**MATERIAL FOR THIS EXERCISE**
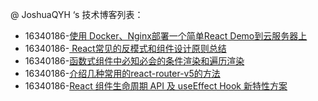 @ JoshuaQYH ‘s 技术博客列表：

- 16340186-[使用 Docker、Nginx部署一个简单React Demo到云服务器上](<https://blog.csdn.net/CVSvsvsvsvs/article/details/93587223>)
- 16340186-[ React常见的反模式和组件设计原则总结](<https://blog.csdn.net/CVSvsvsvsvs/article/details/93504939>)
- 16340186-[函数式组件中必知必会的条件渲染和遍历渲染](<https://blog.csdn.net/CVSvsvsvsvs/article/details/93421092>)
- 16340186-[介绍几种常用的react-router-v5的方法](<https://blog.csdn.net/CVSvsvsvsvs/article/details/93410181>)
- 16340186-[React 组件生命周期 API 及 useEffect Hook 新特性方案](<https://blog.csdn.net/CVSvsvsvsvs/article/details/91410447>)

**DIRECTIONS**
Retype the lines beginning at the one containing "- 16340186-[介绍" and ending at the final line of the material, both included.

**RESPONSE BOX**
- 16340186-[介绍几种常用的react-router-v5的方法](<https://blog.csdn.net/CVSvsvsvsvs/article/details/93410181>)
- 16340186-[React 组件生命周期 API 及 useEffect Hook 新特性方案](<https://blog.csdn.net/CVSvsvsvsvs/article/details/91410447>)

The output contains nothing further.